◆ **WHAT IS BEING ASKED**
Once you find the line with "the [import-data](import-data)." in the data that follows, repeat it and every line after it exactly, through the line with "Please note that".

◆ **RECORDS FOR THIS EXERCISE**
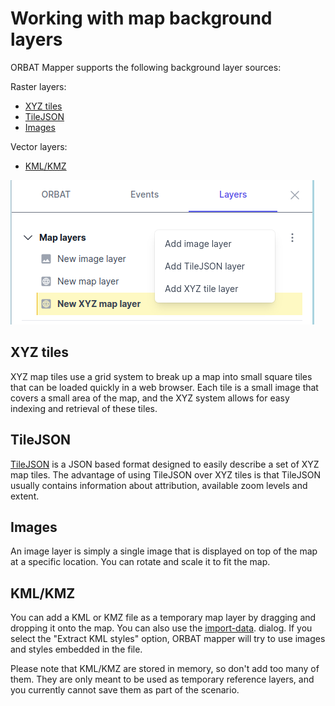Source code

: # Working with map background layers

ORBAT Mapper supports the following background layer sources:

Raster layers:

- [XYZ tiles](#xyz-tiles)
- [TileJSON](#tilejson)
- [Images](#images)

Vector layers:

- [KML/KMZ](#kml-kmz)

![Add map layer](images/map-layers.png)

## XYZ tiles

XYZ map tiles use a grid system to break up a map into small square tiles that can be loaded quickly in a web browser.
Each tile is a small image that covers a small area of the map, and the XYZ system allows for easy indexing and
retrieval of these tiles.

## TileJSON

[TileJSON](https://github.com/mapbox/tilejson-spec/tree/master/3.0.0) is a JSON based format designed to easily describe
a set of XYZ map tiles. The advantage of using TileJSON over XYZ tiles is that TileJSON usually contains information
about
attribution, available zoom levels and extent.

## Images

An image layer is simply a single image that is displayed on top of the map at a specific location. You can rotate and
scale it to fit the map.

## KML/KMZ

You can add a KML or KMZ file as a temporary map layer by dragging and dropping it onto the map. You can also use
the [import-data](import-data).
dialog. If you select the "Extract KML styles" option, ORBAT mapper will try to use images and styles embedded in the
file.

Please note that KML/KMZ are stored in memory, so don't add too many of them. They are only meant to be used as
temporary reference layers, and you currently cannot save them as part of the scenario.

◆ **RESULT**
the [import-data](import-data).
dialog. If you select the "Extract KML styles" option, ORBAT mapper will try to use images and styles embedded in the
file.

Please note that KML/KMZ are stored in memory, so don't add too many of them. They are only meant to be used as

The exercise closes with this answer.